High harmonics are ideal as the illumination source for time- and angle-resolved photoemission spectroscopy (tr-ARPES), which can measure the full electronic band structure of a material. Moreover, a new generation of ultrafast (~50-100 fs), MHz rep rate, VUV (1-20 eV) highly-cascaded high harmonics driven by compact fiber lasers have 10-100 meV energy resolution, and are ideal for spin-resolved ARPES (Optica 7, 832 (2020)).

HHG-based ARPES can not only measure the full electronic band structure - but can also extract the dynamic electron temperature. This measurement capability is very useful since electrons react very quickly upon excitation by light, on attosecond to femtosecond timescales. Moreover, their heat capacity is small compared to the total heat capacity of the material. After excitation by the laser, the excited electrons rapidly establish a hot Fermi-Dirac distribution within ~20 fs. The energy then gradually flows from the hot electrons to the phonon bath on few ps timescales. This decoupling of excitations and interactions in the time domain means that by measuring the dynamic electron temperature, researchers can sensitively detect changes in the microscopic interactions within a material, such as electron-phonon couplings or phase changes – that are indicated by either a change in slope of, or jump in, the electron temperature as a function of excitation laser fluence. When coupled with the ability of HHG tr-ARPES to simultaneously capture the full dynamic band structure (which reflects the macroscopic order parameter), we can map and expand the phase diagram using light as a tuning parameter to uncover new understandings of phase transitions as well as new hidden phases in strongly-coupled materials.

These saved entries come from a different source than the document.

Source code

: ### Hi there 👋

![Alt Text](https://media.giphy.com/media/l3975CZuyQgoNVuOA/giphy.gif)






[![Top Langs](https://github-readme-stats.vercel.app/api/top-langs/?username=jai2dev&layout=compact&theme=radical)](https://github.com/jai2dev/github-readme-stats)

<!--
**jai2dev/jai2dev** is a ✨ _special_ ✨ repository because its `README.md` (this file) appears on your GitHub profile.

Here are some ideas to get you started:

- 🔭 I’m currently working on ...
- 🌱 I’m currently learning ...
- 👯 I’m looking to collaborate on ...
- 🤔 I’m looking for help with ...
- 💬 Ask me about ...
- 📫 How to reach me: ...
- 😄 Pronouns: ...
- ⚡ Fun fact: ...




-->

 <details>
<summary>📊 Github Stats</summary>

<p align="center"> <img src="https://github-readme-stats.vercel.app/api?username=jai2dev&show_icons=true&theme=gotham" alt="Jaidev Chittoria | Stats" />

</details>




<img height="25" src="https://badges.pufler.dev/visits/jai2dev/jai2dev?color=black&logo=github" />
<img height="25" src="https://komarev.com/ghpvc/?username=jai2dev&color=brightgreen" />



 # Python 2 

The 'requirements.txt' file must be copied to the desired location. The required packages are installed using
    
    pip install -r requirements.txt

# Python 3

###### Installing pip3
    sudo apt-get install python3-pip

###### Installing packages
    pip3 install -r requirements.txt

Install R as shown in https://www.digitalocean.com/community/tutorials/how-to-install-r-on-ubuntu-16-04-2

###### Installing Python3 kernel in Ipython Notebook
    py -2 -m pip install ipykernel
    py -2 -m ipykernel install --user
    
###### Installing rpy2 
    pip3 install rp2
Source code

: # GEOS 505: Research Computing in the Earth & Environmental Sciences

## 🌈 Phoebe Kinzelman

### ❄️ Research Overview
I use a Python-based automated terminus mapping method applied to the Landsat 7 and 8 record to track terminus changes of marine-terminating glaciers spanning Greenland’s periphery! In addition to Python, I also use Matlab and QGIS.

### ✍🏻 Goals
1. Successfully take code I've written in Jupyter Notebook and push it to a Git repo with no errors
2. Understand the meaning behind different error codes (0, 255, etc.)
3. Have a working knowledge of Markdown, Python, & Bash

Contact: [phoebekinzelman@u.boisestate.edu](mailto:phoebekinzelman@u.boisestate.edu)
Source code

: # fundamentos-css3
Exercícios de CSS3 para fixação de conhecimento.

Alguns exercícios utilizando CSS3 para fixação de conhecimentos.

Using this new ultrafast electron calorimetry technique, a number of new observations have been made [1-5]. It has been shown, for example, how ultrafast lasers can be used to delicately manipulate materials properties, to uncover a fundamental new understanding of phase transitions and interactions in strongly-coupled quantum materials. The new behavior observed appears to be universal in many materials and, therefore, opens up routes for coherently manipulating the interactions and properties of 2D and other quantum materials using light. In one finding, a new metastable phase in a charge density wave (CDW) material was uncovered, characterized by a heat capacity of only ~1/3 of the normal material. In another finding, by monitoring the the electron temperature as a function of laser fluence, a new metastable CDW state in 1T-TaSe2 was discovered.  In that work, the researchers found that it is possible to manipulate the electron-phonon couplings by varying the laser excitation. They also found that the electron temperature was significantly modulated by the coherent amplitude mode by between 200 and 1000 K - which represents a new discovery, since in all observations to date, the electron temperature in femtosecond-laser-excited systems decreases monotonically as the electron bath loses energy to the lattice.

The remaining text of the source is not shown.